B5 F9 B#5 Gb4 G2 Fb3 B2 F-1 G3 E#0 F#6 F#7 F3 D7
Db5 D#3 Bb5
G6 G0 Ab2 A6 C4 Ab8 B#-1 Ab6 G6 G0 A3 G8
Eb8 B#8

It's basically just random notes, but I figured, what the hell, let's make a Max 5 patch out of it. I kept it really simple:

This just runs two "notegen" sequences in parallel. I wasn't trying to hard, didn't even vary the rhythm or anything. Just wanted to see what happens. I had minimal control over what was going on - basically I was just a monkey pressing a button whenever I wanted the music to change. The computer did the rest.

I sent the resulting MIDI stream over to Logic. To spice it up a bit I sent it to a sampler that has different sounds assigned to different notes. The lower notes trigger those percussive sounds of tapping a guitar.

Finally, here's the result (1:46):

So, that's kind of... well I'm going to say, bad, but I've been to concerts that are worse ;) This was to be expected because I didn't teach the computer anything besides the grammar. And really, it did a fine job of generating sequences from the grammar. The next step would be to try to encode some musical knowledge in the generation algorithm. Teach the computer something about voice leading and a/tonality and the results should get much better.

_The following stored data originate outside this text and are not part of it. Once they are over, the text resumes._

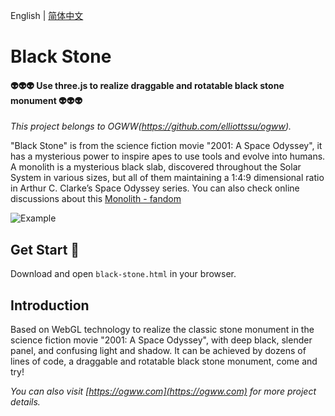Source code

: English | [简体中文](./README.CN.md) 

Black Stone
========

#### 👽👽👽 Use three.js to realize draggable and rotatable black stone monument 👽👽👽 ####

*This project belongs to OGWW(https://github.com/elliottssu/ogww).*

"Black Stone" is from the science fiction movie "2001: A Space Odyssey", it has a mysterious power to inspire apes to use tools and evolve into humans. A monolith is a mysterious black slab, discovered throughout the Solar System in various sizes, but all of them maintaining a 1:4:9 dimensional ratio in Arthur C. Clarke’s Space Odyssey series. You can also check online discussions about this
[Monolith - fandom](https://2001.fandom.com/wiki/Monolith)

![Example](./example.gif)

## Get Start 🚀
Download and open `black-stone.html` in your browser.

## Introduction
Based on WebGL technology to realize the classic stone monument in the science fiction movie "2001: A Space Odyssey", with deep black, slender panel, and confusing light and shadow. It can be achieved by dozens of lines of code, a draggable and rotatable black stone monument, come and try!

*You can also visit [https://ogww.com](https://ogww.com) for more project details.*
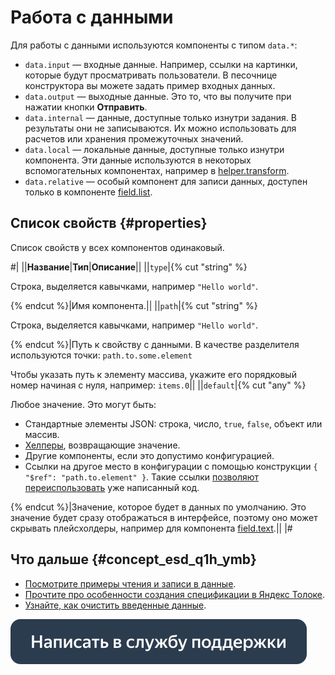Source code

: # Работа с данными

Для работы с данными используются компоненты с типом `data.*`:

- `data.input` — входные данные. Например, ссылки на картинки, которые будут просматривать пользователи. В песочнице конструктора вы можете задать пример входных данных.
- `data.output` — выходные данные. Это то, что вы получите при нажатии кнопки **Отправить**.
- `data.internal` — данные, доступные только изнутри задания. В результаты они не записываются. Их можно использовать для расчетов или хранения промежуточных значений.
- `data.local` — локальные данные, доступные только изнутри компонента. Эти данные используются в некоторых вспомогательных компонентах, например в [helper.transform](../reference/helper.transform.md).
- `data.relative` — особый компонент для записи данных, доступен только в компоненте [field.list](../reference/field.list.md).


## Список свойств {#properties}

Список свойств у всех компонентов одинаковый.

#|
||**Название**|**Тип**|**Описание**||
||`type`|{% cut "string" %}

Cтрока, выделяется кавычками, например `"Hello world"`.

{% endcut %}|Имя компонента.||
||`path`|{% cut "string" %}

Cтрока, выделяется кавычками, например `"Hello world"`.

{% endcut %}|Путь к свойству с данными. В качестве разделителя используются точки: `path.to.some.element`

Чтобы указать путь к элементу массива, укажите его порядковый номер начиная с нуля, например: `items.0`||
||`default`|{% cut "any" %}

Любое значение. Это могут быть:
- Стандартные элементы JSON: строка, число, `true`, `false`, объект или массив.
- [Хелперы](../reference/helpers.md), возвращающие значение.
- Другие компоненты, если это допустимо конфигурацией.
- Ссылки на другое место в конфигурации с помощью конструкции `{ "$ref": "path.to.element" }`. Такие ссылки [позволяют переиспользовать](../best-practices/reuse.md) уже написанный код.

{% endcut %}|Значение, которое будет в данных по умолчанию.
Это значение будет сразу отображаться в интерфейсе, поэтому оно может скрывать плейсхолдеры, например для компонента [field.text](../reference/field.text.md).||
|#

## Что дальше {#concept_esd_q1h_ymb}

- [Посмотрите примеры чтения и записи в данные](input-output-data.md).
- [Прочтите про особенности создания спецификации в Яндекс Толоке](create-specs.md).
- [Узнайте, как очистить введенные данные](clear-data.md).


[![](../_images/buttons/contact-support.svg)](../concepts/support.md)
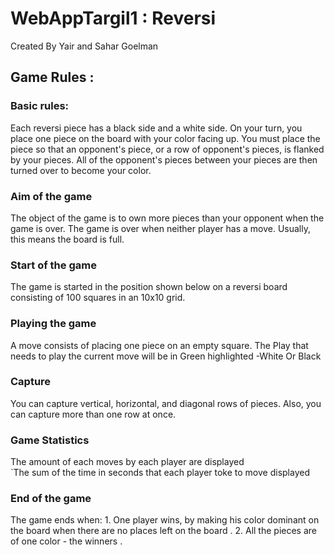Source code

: # WebAppTargil1 : Reversi 
Created By Yair and Sahar Goelman 

## Game Rules :

### Basic rules: 
Each reversi piece has a black side and a white side. On your turn, you place one piece on the board with your color facing up. 
You must place the piece so that an opponent's piece, or a row of opponent's pieces, 
is flanked by your pieces. All of the opponent's pieces between your pieces are then turned 
over to become your color. 

### Aim of the game 
The object of the game is to own more pieces than your opponent when the game is over.
 The game is over when neither player has a move. Usually, this means the board is full. 

### Start of the game 
The game is started in the position shown below on a reversi board consisting of 100
 squares in an 10x10 grid. 
 
### Playing the game 
A move consists of placing one piece on an empty square.
The Play that needs to play the current move will be in Green highlighted -White Or Black	

### Capture 
You can capture vertical, horizontal, and diagonal rows of pieces.
 Also, you can capture more than one row at once. 
 
### Game Statistics  
The amount of each moves by each player are displayed  
`The sum of the time in seconds that each player toke to move displayed  

### End of the game 

The game ends when:
    1. One player wins, by making his color dominant on the board when there are no places left on the board .
    2. All the pieces are of one color - the winners .
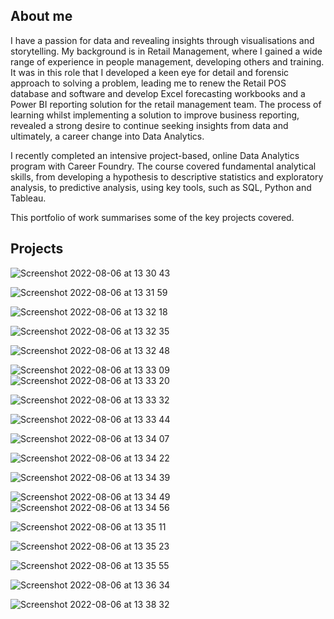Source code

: 
## About me 
I have a passion for data and revealing insights through visualisations and storytelling. My background is in Retail Management, where I gained a wide range of experience in people management, developing others and training. It was in this role that I developed a keen eye for detail and forensic approach to solving a problem, leading me to renew the Retail POS database and software and develop Excel forecasting workbooks and a Power BI reporting solution for the retail management team.
The process of learning whilst implementing a solution to improve business reporting, revealed a strong desire to continue seeking insights from data and ultimately, a career change into Data Analytics. 

I recently completed an intensive project-based, online Data Analytics program with Career Foundry. The course covered fundamental analytical skills, from developing a hypothesis to descriptive statistics and exploratory analysis, to predictive analysis, using key tools, such as SQL, Python and Tableau.

This portfolio of work summarises some of the key projects covered.



## Projects


![Screenshot 2022-08-06 at 13 30 43](https://user-images.githubusercontent.com/106022246/183250078-7c92c2bb-fbcb-4ee3-97cf-8802fb4f5429.png)

![Screenshot 2022-08-06 at 13 31 59](https://user-images.githubusercontent.com/106022246/183250080-68c672f5-cf60-4bd9-9fdc-aa65d7887ead.png)

![Screenshot 2022-08-06 at 13 32 18](https://user-images.githubusercontent.com/106022246/183250085-178138de-5309-4f2b-bd92-ae008415b8ab.png)


![Screenshot 2022-08-06 at 13 32 35](https://user-images.githubusercontent.com/106022246/183250091-7b37eae2-072d-4c36-b12f-3fe08c9dd0f9.png)

![Screenshot 2022-08-06 at 13 32 48](https://user-images.githubusercontent.com/106022246/183250096-111b463d-8ef9-4699-a98c-2c0733b1d0a3.png)

![Screenshot 2022-08-06 at 13 33 09](https://user-images.githubusercontent.com/106022246/183250102-4b9346e8-64de-4504-8bdd-99a7321451b7.png)
![Screenshot 2022-08-06 at 13 33 20](https://user-images.githubusercontent.com/106022246/183250114-26c57a9d-4b0c-403c-85eb-3827aa4ad664.png)



![Screenshot 2022-08-06 at 13 33 32](https://user-images.githubusercontent.com/106022246/183250123-0d5ded06-f11e-480c-8dbe-77a373d01ae7.png)

![Screenshot 2022-08-06 at 13 33 44](https://user-images.githubusercontent.com/106022246/183250129-68165e95-52eb-498c-853b-32579c6ab4e7.png)

![Screenshot 2022-08-06 at 13 34 07](https://user-images.githubusercontent.com/106022246/183250133-3ea5dcd2-8705-4a6d-9160-b41c4d12388b.png)



![Screenshot 2022-08-06 at 13 34 22](https://user-images.githubusercontent.com/106022246/183250140-44feb46d-2cc2-44ef-898a-cd8c6d3a64b9.png)

![Screenshot 2022-08-06 at 13 34 39](https://user-images.githubusercontent.com/106022246/183250145-18d7807d-e3a0-4fc3-b864-60b3ac5ddbf0.png)

![Screenshot 2022-08-06 at 13 34 49](https://user-images.githubusercontent.com/106022246/183250149-a3e375ed-d8e1-4771-a2ba-2fe26c4ed993.png)
![Screenshot 2022-08-06 at 13 34 56](https://user-images.githubusercontent.com/106022246/183250151-d7371ebb-9815-43ef-9c76-b2fe642fad02.png)


![Screenshot 2022-08-06 at 13 35 11](https://user-images.githubusercontent.com/106022246/183250156-448326b7-327f-4263-9ca4-a215904fce1a.png)

![Screenshot 2022-08-06 at 13 35 23](https://user-images.githubusercontent.com/106022246/183250161-f34d85ff-fff5-47f5-b9cc-e75e276956dc.png)

![Screenshot 2022-08-06 at 13 35 55](https://user-images.githubusercontent.com/106022246/183250169-0c5d1c4a-0162-4758-8aa1-988042232d32.png)

![Screenshot 2022-08-06 at 13 36 34](https://user-images.githubusercontent.com/106022246/183250176-97b9fc99-1b82-4b8d-8ea2-9389f1ca30fb.png)

![Screenshot 2022-08-06 at 13 38 32](https://user-images.githubusercontent.com/106022246/183249773-5ef4321e-3f36-4ab6-aedb-5763e69362ad.png)

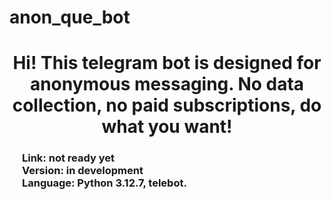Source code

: # anon_que_bot

<center>
<h1>
Hi! This telegram bot is designed for anonymous messaging. No data collection, no paid subscriptions, do what you want! 
</h1>
</center>

<h3 style="margin-left: 20px;">
Link: not ready yet<br>
Version: in development<br>
Language: Python 3.12.7, telebot.<br>
</h3>
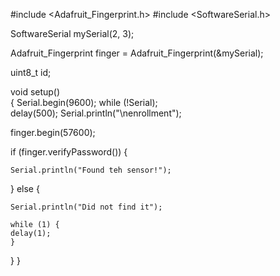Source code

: 
#include <Adafruit_Fingerprint.h>
#include <SoftwareSerial.h>

SoftwareSerial mySerial(2, 3);

Adafruit_Fingerprint finger = Adafruit_Fingerprint(&mySerial);

uint8_t id;

void setup()  
{
  Serial.begin(9600);
  while (!Serial);  
  delay(500);
  Serial.println("\nenrollment");


  finger.begin(57600);
  
  if (finger.verifyPassword()) {
  
    Serial.println("Found teh sensor!");
  } 
  else {
  
    Serial.println("Did not find it");
    
    while (1) {
    delay(1); 
    }
  }
}
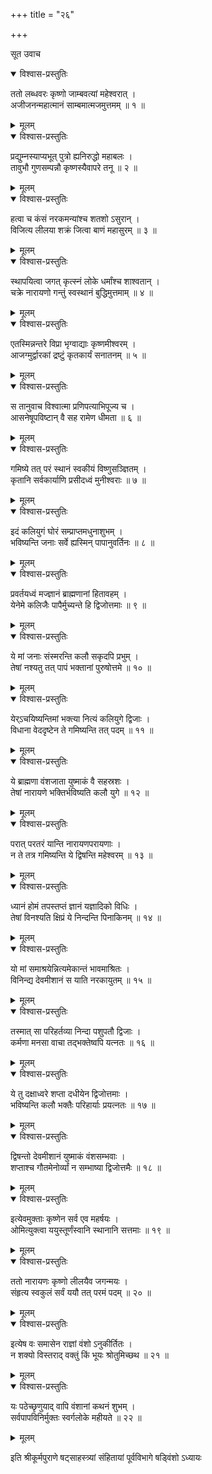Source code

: +++
title = "२६"

+++

सूत उवाच  

<details open><summary>विश्वास-प्रस्तुतिः</summary>

ततो लब्धवरः कृष्णो जाम्बवत्यां महेश्वरात् ।  
अजीजनन्महात्मानं साम्बमात्मजमुत्तमम् ॥ १ ॥
</details>

<details><summary>मूलम्</summary>

ततो लब्धवरः कृष्णो जाम्बवत्यां महेश्वरात् ।  
अजीजनन्महात्मानं साम्बमात्मजमुत्तमम् ॥ १ ॥
</details>

<details open><summary>विश्वास-प्रस्तुतिः</summary>

प्रद्युम्नस्याप्यभूत् पुत्रो ह्यनिरुद्धो महाबलः ।  
तावुभौ गुणसम्पन्नौ कृष्णस्यैवापरे तनू ॥ २ ॥
</details>

<details><summary>मूलम्</summary>

प्रद्युम्नस्याप्यभूत् पुत्रो ह्यनिरुद्धो महाबलः ।  
तावुभौ गुणसम्पन्नौ कृष्णस्यैवापरे तनू ॥ २ ॥
</details>

<details open><summary>विश्वास-प्रस्तुतिः</summary>

हत्वा च कंसं नरकमन्यांश्च शतशो ऽसुरान् ।  
विजित्य लीलया शक्रं जित्वा बाणं महासुरम् ॥ ३ ॥
</details>

<details><summary>मूलम्</summary>

हत्वा च कंसं नरकमन्यांश्च शतशो ऽसुरान् ।  
विजित्य लीलया शक्रं जित्वा बाणं महासुरम् ॥ ३ ॥
</details>

<details open><summary>विश्वास-प्रस्तुतिः</summary>

स्थापयित्वा जगत् कृत्स्नं लोके धर्मांश्च शाश्वतान् ।  
चक्रे नारायणो गन्तुं स्वस्थानं बुद्धिमुत्तमाम् ॥ ४ ॥
</details>

<details><summary>मूलम्</summary>

स्थापयित्वा जगत् कृत्स्नं लोके धर्मांश्च शाश्वतान् ।  
चक्रे नारायणो गन्तुं स्वस्थानं बुद्धिमुत्तमाम् ॥ ४ ॥
</details>

<details open><summary>विश्वास-प्रस्तुतिः</summary>

एतस्मिन्नन्तरे विप्रा भृग्वाद्याः कृष्णमीश्वरम् ।  
आजग्मुर्द्वारकां द्रष्टुं कृतकार्यं सनातनम् ॥ ५ ॥
</details>

<details><summary>मूलम्</summary>

एतस्मिन्नन्तरे विप्रा भृग्वाद्याः कृष्णमीश्वरम् ।  
आजग्मुर्द्वारकां द्रष्टुं कृतकार्यं सनातनम् ॥ ५ ॥
</details>

<details open><summary>विश्वास-प्रस्तुतिः</summary>

स तानुवाच विश्वात्मा प्रणिपत्याभिपूज्य च ।  
आसनेषूपविष्टान् वै सह रामेण धीमता ॥ ६ ॥
</details>

<details><summary>मूलम्</summary>

स तानुवाच विश्वात्मा प्रणिपत्याभिपूज्य च ।  
आसनेषूपविष्टान् वै सह रामेण धीमता ॥ ६ ॥
</details>

<details open><summary>विश्वास-प्रस्तुतिः</summary>

गमिष्ये तत् परं स्थानं स्वकीयं विष्णुसञ्ज्ञितम् ।  
कृतानि सर्वकार्याणि प्रसीदध्वं मुनीश्वराः ॥ ७ ॥
</details>

<details><summary>मूलम्</summary>

गमिष्ये तत् परं स्थानं स्वकीयं विष्णुसञ्ज्ञितम् ।  
कृतानि सर्वकार्याणि प्रसीदध्वं मुनीश्वराः ॥ ७ ॥
</details>

<details open><summary>विश्वास-प्रस्तुतिः</summary>

इदं कलियुगं घोरं सम्प्राप्तमधुनाशुभम् ।  
भविष्यन्ति जनाः सर्वे ह्यस्मिन् पापानुवर्तिनः ॥ ८ ॥
</details>

<details><summary>मूलम्</summary>

इदं कलियुगं घोरं सम्प्राप्तमधुनाशुभम् ।  
भविष्यन्ति जनाः सर्वे ह्यस्मिन् पापानुवर्तिनः ॥ ८ ॥
</details>

<details open><summary>विश्वास-प्रस्तुतिः</summary>

प्रवर्तयध्वं मज्ज्ञानं ब्राह्मणानां हितावहम् ।  
येनेमे कलिजैः पापैर्मुच्यन्ते हि द्विजोत्तमाः ॥ ९ ॥
</details>

<details><summary>मूलम्</summary>

प्रवर्तयध्वं मज्ज्ञानं ब्राह्मणानां हितावहम् ।  
येनेमे कलिजैः पापैर्मुच्यन्ते हि द्विजोत्तमाः ॥ ९ ॥
</details>

<details open><summary>विश्वास-प्रस्तुतिः</summary>

ये मां जनाः संस्मरन्ति कलौ सकृदपि प्रभुम् ।  
तेषां नश्यतु तत् पापं भक्तानां पुरुषोत्तमे ॥ १० ॥
</details>

<details><summary>मूलम्</summary>

ये मां जनाः संस्मरन्ति कलौ सकृदपि प्रभुम् ।  
तेषां नश्यतु तत् पापं भक्तानां पुरुषोत्तमे ॥ १० ॥
</details>

<details open><summary>विश्वास-प्रस्तुतिः</summary>

येर्ऽचयिष्यन्तिमां भक्त्या नित्यं कलियुगे द्विजाः ।  
विधाना वेददृष्टेन ते गमिष्यन्ति तत् पदम् ॥ ११ ॥
</details>

<details><summary>मूलम्</summary>

येर्ऽचयिष्यन्तिमां भक्त्या नित्यं कलियुगे द्विजाः ।  
विधाना वेददृष्टेन ते गमिष्यन्ति तत् पदम् ॥ ११ ॥
</details>

<details open><summary>विश्वास-प्रस्तुतिः</summary>

ये ब्राह्मणा वंशजाता युष्माकं वै सहस्रशः ।  
तेषां नारायणे भक्तिर्भविष्यति कलौ युगे ॥ १२ ॥
</details>

<details><summary>मूलम्</summary>

ये ब्राह्मणा वंशजाता युष्माकं वै सहस्रशः ।  
तेषां नारायणे भक्तिर्भविष्यति कलौ युगे ॥ १२ ॥
</details>

<details open><summary>विश्वास-प्रस्तुतिः</summary>

परात् परतरं यान्ति नारायणपरायणाः ।  
न ते तत्र गमिष्यन्ति ये द्विषन्ति महेश्वरम् ॥ १३ ॥
</details>

<details><summary>मूलम्</summary>

परात् परतरं यान्ति नारायणपरायणाः ।  
न ते तत्र गमिष्यन्ति ये द्विषन्ति महेश्वरम् ॥ १३ ॥
</details>

<details open><summary>विश्वास-प्रस्तुतिः</summary>

ध्यानं होमं तपस्तप्तं ज्ञानं यज्ञादिको विधिः ।  
तेषां विनश्यति क्षिप्रं ये निन्दन्ति पिनाकिनम् ॥ १४ ॥
</details>

<details><summary>मूलम्</summary>

ध्यानं होमं तपस्तप्तं ज्ञानं यज्ञादिको विधिः ।  
तेषां विनश्यति क्षिप्रं ये निन्दन्ति पिनाकिनम् ॥ १४ ॥
</details>

<details open><summary>विश्वास-प्रस्तुतिः</summary>

यो मां समाश्रयेन्नित्यमेकान्तं भावमाश्रितः ।  
विनिन्द्य देवमीशानं स याति नरकायुतम् ॥ १५ ॥
</details>

<details><summary>मूलम्</summary>

यो मां समाश्रयेन्नित्यमेकान्तं भावमाश्रितः ।  
विनिन्द्य देवमीशानं स याति नरकायुतम् ॥ १५ ॥
</details>

<details open><summary>विश्वास-प्रस्तुतिः</summary>

तस्मात् सा परिहर्तव्या निन्दा पशुपतौ द्विजाः ।  
कर्मणा मनसा वाचा तद्भक्तेष्वपि यत्नतः ॥ १६ ॥
</details>

<details><summary>मूलम्</summary>

तस्मात् सा परिहर्तव्या निन्दा पशुपतौ द्विजाः ।  
कर्मणा मनसा वाचा तद्भक्तेष्वपि यत्नतः ॥ १६ ॥
</details>

<details open><summary>विश्वास-प्रस्तुतिः</summary>

ये तु दक्षाध्वरे शप्ता दधीयेन द्विजोत्तमाः ।  
भविष्यन्ति कलौ भक्तैः परिहार्याः प्रयत्नतः ॥ १७ ॥
</details>

<details><summary>मूलम्</summary>

ये तु दक्षाध्वरे शप्ता दधीयेन द्विजोत्तमाः ।  
भविष्यन्ति कलौ भक्तैः परिहार्याः प्रयत्नतः ॥ १७ ॥
</details>

<details open><summary>विश्वास-प्रस्तुतिः</summary>

द्विषन्तो देवमीशानं युष्माकं वंशसम्भवाः ।  
शप्ताश्च गौतमेनोर्व्यां न सम्भाष्या द्विजोत्तमैः ॥ १८ ॥
</details>

<details><summary>मूलम्</summary>

द्विषन्तो देवमीशानं युष्माकं वंशसम्भवाः ।  
शप्ताश्च गौतमेनोर्व्यां न सम्भाष्या द्विजोत्तमैः ॥ १८ ॥
</details>

<details open><summary>विश्वास-प्रस्तुतिः</summary>

इत्येवमुक्ताः कृष्णेन सर्व एव महर्षयः ।  
ओमित्युक्त्वा ययुस्तूर्णंस्वानि स्थानानि सत्तमाः ॥ १९ ॥
</details>

<details><summary>मूलम्</summary>

इत्येवमुक्ताः कृष्णेन सर्व एव महर्षयः ।  
ओमित्युक्त्वा ययुस्तूर्णंस्वानि स्थानानि सत्तमाः ॥ १९ ॥
</details>

<details open><summary>विश्वास-प्रस्तुतिः</summary>

ततो नारायणः कृष्णो लीलयैव जगन्मयः ।  
संहृत्य स्वकुलं सर्वं ययौ तत् परमं पदम् ॥ २० ॥
</details>

<details><summary>मूलम्</summary>

ततो नारायणः कृष्णो लीलयैव जगन्मयः ।  
संहृत्य स्वकुलं सर्वं ययौ तत् परमं पदम् ॥ २० ॥
</details>

<details open><summary>विश्वास-प्रस्तुतिः</summary>

इत्येष वः समासेन राज्ञां वंशो ऽनुकीर्तितः ।  
न शक्यो विस्तराद् वक्तुं किं भूयः श्रोतुमिच्छथ ॥ २१ ॥
</details>

<details><summary>मूलम्</summary>

इत्येष वः समासेन राज्ञां वंशो ऽनुकीर्तितः ।  
न शक्यो विस्तराद् वक्तुं किं भूयः श्रोतुमिच्छथ ॥ २१ ॥
</details>

<details open><summary>विश्वास-प्रस्तुतिः</summary>

यः पठेच्छृणुयाद् वापि वंशानां कथनं शुभम् ।  
सर्वपापविनिर्मुक्तः स्वर्गलोके महीयते ॥ २२ ॥
</details>

<details><summary>मूलम्</summary>

यः पठेच्छृणुयाद् वापि वंशानां कथनं शुभम् ।  
सर्वपापविनिर्मुक्तः स्वर्गलोके महीयते ॥ २२ ॥
</details>
    
इति श्रीकूर्मपुराणे षट्साहस्त्र्यां संहितायां पूर्वविभागे षड्विंशो ऽध्यायः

As far as the evolutionary algorithm side of this, I need some kind of fitness function to determine the musical fitness of these sequences. Then, from fit sequences I could generate offspring and mutations, leading to developmental material for forming a larger scale piece. I like the idea of letting the human user serve as the fitness function: the computer generates and plays a musical fragment, and I decide if I like it or not. To extend this idea further, a neural network could be trained on the user's tastes and accelerate the evolution of the musical material without requiring constant human input.

Definitely some neat ideas, but I think it'll be a few months or even years before I explore them deeply enough to get anywhere interesting. In the meantime I have a the beginnings of a new toolkit for composing with computers.